Sometimes Legg talks about AGI as a kind of multi-tool—one machine that solves many different problems, without a new one having to be designed for each additional challenge. On that view, it wouldn’t be any more intelligent than AlphaGo or GPT-3; it would just have more capabilities. It would be a general-purpose AI, not a full-fledged intelligence. But he also talks about a machine you could interact with as if it were another person. He describes a kind of ultimate playmate: “It would be wonderful to interact with a machine and show it a new card game and have it understand and ask you questions and play the game with you,” he says. “It would be a dream come true.”

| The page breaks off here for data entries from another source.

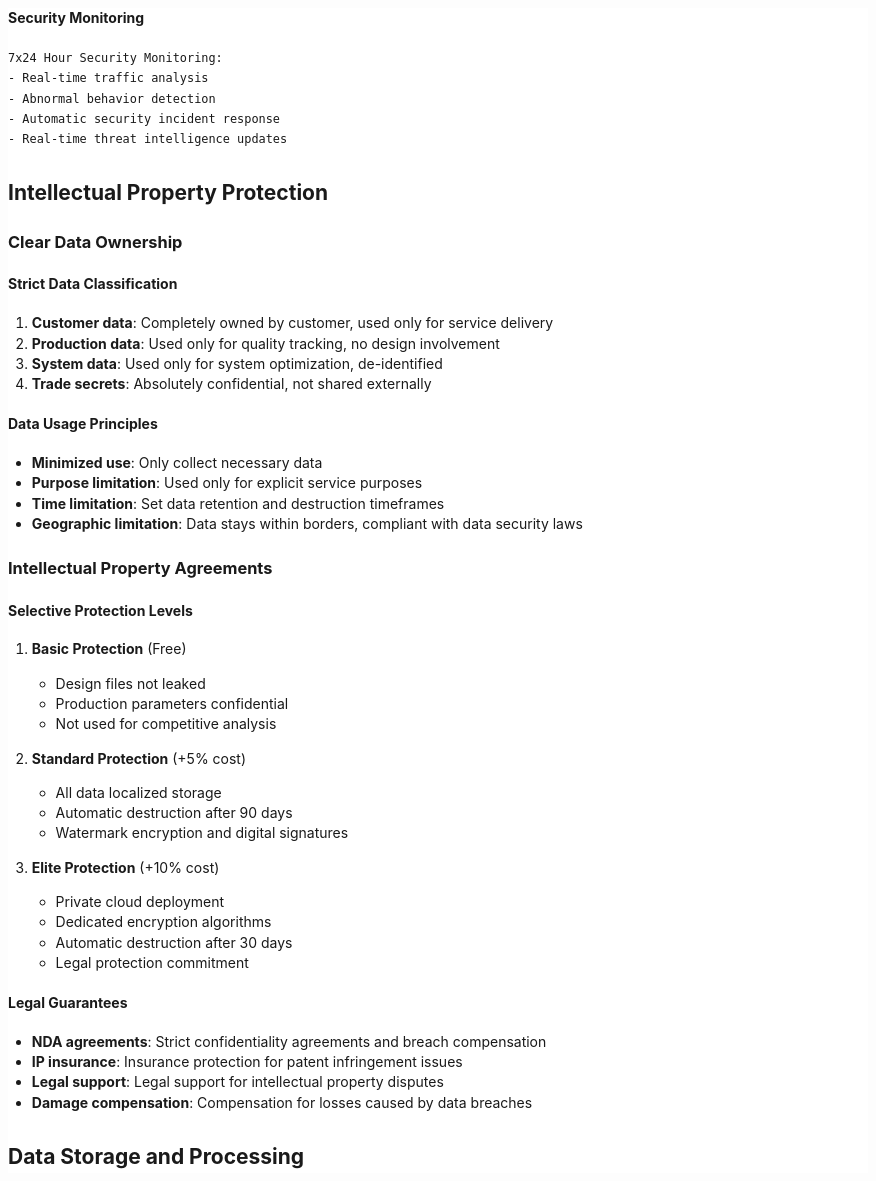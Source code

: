 #### Security Monitoring
```
7x24 Hour Security Monitoring:
- Real-time traffic analysis
- Abnormal behavior detection
- Automatic security incident response
- Real-time threat intelligence updates
```

## Intellectual Property Protection

### Clear Data Ownership

#### Strict Data Classification
1. **Customer data**: Completely owned by customer, used only for service delivery
2. **Production data**: Used only for quality tracking, no design involvement
3. **System data**: Used only for system optimization, de-identified
4. **Trade secrets**: Absolutely confidential, not shared externally

#### Data Usage Principles
- **Minimized use**: Only collect necessary data
- **Purpose limitation**: Used only for explicit service purposes
- **Time limitation**: Set data retention and destruction timeframes
- **Geographic limitation**: Data stays within borders, compliant with data security laws

### Intellectual Property Agreements

#### Selective Protection Levels
1. **Basic Protection** (Free)
   - Design files not leaked
   - Production parameters confidential
   - Not used for competitive analysis

2. **Standard Protection** (+5% cost)
   - All data localized storage
   - Automatic destruction after 90 days
   - Watermark encryption and digital signatures

3. **Elite Protection** (+10% cost)
   - Private cloud deployment
   - Dedicated encryption algorithms
   - Automatic destruction after 30 days
   - Legal protection commitment

#### Legal Guarantees
- **NDA agreements**: Strict confidentiality agreements and breach compensation
- **IP insurance**: Insurance protection for patent infringement issues
- **Legal support**: Legal support for intellectual property disputes
- **Damage compensation**: Compensation for losses caused by data breaches

## Data Storage and Processing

When people talk about AGI, it is typically these human-like abilities that they have in mind. Thore Graepel, a colleague of Legg’s at DeepMind, likes to use a quote from science fiction author Robert Heinlein, which seems to mirror Minsky’s words: “A human being should be able to change a diaper, plan an invasion, butcher a hog, conn a ship, design a building, write a sonnet, balance accounts, build a wall, set a bone, comfort the dying, take orders, give orders, cooperate, act alone, solve equations, analyze a new problem, pitch manure, program a computer, cook a tasty meal, fight efficiently, die gallantly. Specialization is for insects.”
And yet, fun fact: Graepel’s go-to description is spoken by a character called Lazarus Long in Heinlein’s 1973 novel Time Enough for Love. Long is a superman of sorts, the result of a genetic experiment that lets him live for hundreds of years. During that extended time, Long lives many lives and masters many skills. In other words, Minsky describes the abilities of a typical human; Graepel does not.
The goalposts of the search for AGI are constantly shifting in this way. What do people mean when they talk of human-like artificial intelligence—human like you and me, or human like Lazarus Long? For Pesenti, this ambiguity is a problem. “I don’t think anybody knows what it is,” he says. “Humans can’t do everything. They can’t solve every problem—and they can’t make themselves better.”
So what might an AGI be like in practice? Calling it “human-like” is at once vague and too specific. Humans are the best example of general intelligence we have, but humans are also highly specialized. A quick glance across the varied universe of animal smarts—from the collective cognition seen in ants to the problem-solving skills of crows or octopuses to the more recognizable but still alien intelligence of chimpanzees—shows that there are many ways to build a general intelligence.
Even if we do build an AGI, we may not fully understand it. Today’s machine-learning models are typically “black boxes,” meaning they arrive at accurate results through paths of calculation no human can make sense of. Add self-improving superintelligence to the mix and it’s clear why science fiction often provides the easiest analogies.